Part of having such a public online persona is dealing with assholes, but because I’m not a fancy celebrity or get super controversial, that’s never really been an issue.
Until now. For no apparent reason. Seriously. It’s over grammar.
Today I received this comment on my post about developing a writing style:
“Remember, unless your a New York Times blogger” no wonder you couldn’t hack it in book publishing. ever heard of proofreading? also, i checked out your other posts and your writing style is incredibly sloppy.
My first instinct was to delete the offending comment, but if you go to the post you’ll see it’s still there.
I’d like to point out a few things, in no particular order. Sloppy or not, here it goes:
1. Bite me.
2. The comment is anonymous, the name listed as XX. Obviously our little friend knew he/she was being a total dick and opted to not reveal their name. Know what we call that? A wuss.
3. I MADE A FUCKING TYPO. And my blog isn’t the New York Times. It’s not a fancy publication. My readers are in their 20s and if they want presentable news they can go somewhere else. You want legit advice and observations about blogging and careers, you come here. I don’t have time to proofread every post more than once. I write for other publications where that’s important.

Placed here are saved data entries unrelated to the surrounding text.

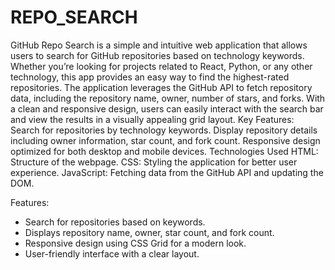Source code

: # REPO_SEARCH
GitHub Repo Search is a simple and intuitive web application that allows users to search for GitHub repositories based on technology keywords. Whether you’re looking for projects related to React, Python, or any other technology, this app provides an easy way to find the highest-rated repositories. The application leverages the GitHub API to fetch repository data, including the repository name, owner, number of stars, and forks. With a clean and responsive design, users can easily interact with the search bar and view the results in a visually appealing grid layout.
Key Features:
Search for repositories by technology keywords.
Display repository details including owner information, star count, and fork count.
Responsive design optimized for both desktop and mobile devices.
Technologies Used
HTML: Structure of the webpage.
CSS: Styling the application for better user experience.
JavaScript: Fetching data from the GitHub API and updating the DOM.

 Features:
- Search for repositories based on keywords.
- Displays repository name, owner, star count, and fork count.
- Responsive design using CSS Grid for a modern look.
- User-friendly interface with a clear layout.
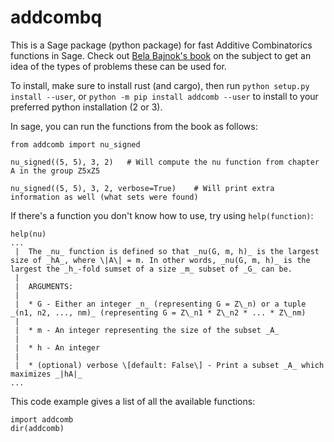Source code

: # addcombq

This is a Sage package (python package) for fast Additive Combinatorics functions in Sage. Check out [Bela Bajnok's book](https://arxiv.org/pdf/1705.07444.pdf) on the subject to get an idea of the types of problems these can be used for.

To install, make sure to install rust (and cargo), then run `python setup.py install --user`, or `python -m pip install addcomb --user` to install to your preferred python installation (2 or 3).

In sage, you can run the functions from the book as follows:


    from addcomb import nu_signed

    nu_signed((5, 5), 3, 2)   # Will compute the nu function from chapter A in the group Z5xZ5

    nu_signed((5, 5), 3, 2, verbose=True)    # Will print extra information as well (what sets were found)


If there's a function you don't know how to use, try using `help(function)`:


    help(nu)
    ...
     |  The _nu_ function is defined so that _nu(G, m, h)_ is the largest size of _hA_, where \|A\| = m. In other words, _nu(G, m, h)_ is the largest the _h_-fold sumset of a size _m_ subset of _G_ can be.
     |
     |  ARGUMENTS:
     |
     |  * G - Either an integer _n_ (representing G = Z\_n) or a tuple _(n1, n2, ..., nm)_ (representing G = Z\_n1 * Z\_n2 * ... * Z\_nm)
     |
     |  * m - An integer representing the size of the subset _A_
     |
     |  * h - An integer
     |
     |  * (optional) verbose \[default: False\] - Print a subset _A_ which maximizes _|hA|_
    ...


This code example gives a list of all the available functions:

    import addcomb
    dir(addcomb)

4. Learn to capitalize, Grammar Nazi.
5. Didn’t hack it in book publishing? Um. Do your research. I’m awesome.
6. His/her email is firstname.lastname@example.org. Feel free to email.
7. Aspiring editor. Aspiring. And what do you do? What’s your blog traffic? Did I ask you to bite me yet?
My email response to our friendly neighborhood asshole:
If you have constructive criticism, it’s always welcome, but your sweeping, accusatory comment is in no way helpful. Being incredibly mean for no reason other than maliciousness isn’t the most productive use of your time. If you don’t like my blog, don’t read it.
What do you guys think? Did I handle this right? Am I overreacting? Why the hell do people do things like that?